**Activity**
Search the records below for the word "html", then return every line where it appears.

Exercise material: Begin

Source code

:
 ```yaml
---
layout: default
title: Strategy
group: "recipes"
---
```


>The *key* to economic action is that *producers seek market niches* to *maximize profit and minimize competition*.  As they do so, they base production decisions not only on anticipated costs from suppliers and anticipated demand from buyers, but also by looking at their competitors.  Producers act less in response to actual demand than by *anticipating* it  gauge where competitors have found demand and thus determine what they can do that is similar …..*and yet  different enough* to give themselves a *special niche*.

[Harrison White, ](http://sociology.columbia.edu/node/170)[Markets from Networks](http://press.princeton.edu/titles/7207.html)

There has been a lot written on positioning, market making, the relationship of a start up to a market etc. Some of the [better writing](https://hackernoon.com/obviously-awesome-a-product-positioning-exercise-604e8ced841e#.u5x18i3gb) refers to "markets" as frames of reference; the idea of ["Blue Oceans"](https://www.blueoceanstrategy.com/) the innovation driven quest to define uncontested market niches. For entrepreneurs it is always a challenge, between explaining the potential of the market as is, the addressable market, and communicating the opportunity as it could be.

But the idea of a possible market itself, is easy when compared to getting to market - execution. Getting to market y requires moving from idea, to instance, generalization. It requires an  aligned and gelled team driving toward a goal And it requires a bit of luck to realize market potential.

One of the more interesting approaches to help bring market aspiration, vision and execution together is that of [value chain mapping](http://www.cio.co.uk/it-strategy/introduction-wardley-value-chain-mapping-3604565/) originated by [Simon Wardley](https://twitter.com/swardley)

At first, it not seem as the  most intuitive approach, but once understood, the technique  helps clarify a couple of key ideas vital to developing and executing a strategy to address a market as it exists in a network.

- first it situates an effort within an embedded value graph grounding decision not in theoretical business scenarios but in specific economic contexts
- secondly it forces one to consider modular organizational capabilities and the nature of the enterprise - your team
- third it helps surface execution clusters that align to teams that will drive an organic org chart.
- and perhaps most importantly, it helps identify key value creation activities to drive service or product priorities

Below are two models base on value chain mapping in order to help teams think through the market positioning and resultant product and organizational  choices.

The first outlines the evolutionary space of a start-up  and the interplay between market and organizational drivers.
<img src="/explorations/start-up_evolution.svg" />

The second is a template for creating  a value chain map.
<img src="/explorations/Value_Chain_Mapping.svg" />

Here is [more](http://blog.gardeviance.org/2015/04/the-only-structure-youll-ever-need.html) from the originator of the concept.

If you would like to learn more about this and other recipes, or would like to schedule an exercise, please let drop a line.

Exercise material: End

**Answer space**
[Harrison White, ](http://sociology.columbia.edu/node/170)[Markets from Networks](http://press.princeton.edu/titles/7207.html)
Here is [more](http://blog.gardeviance.org/2015/04/the-only-structure-youll-ever-need.html) from the originator of the concept.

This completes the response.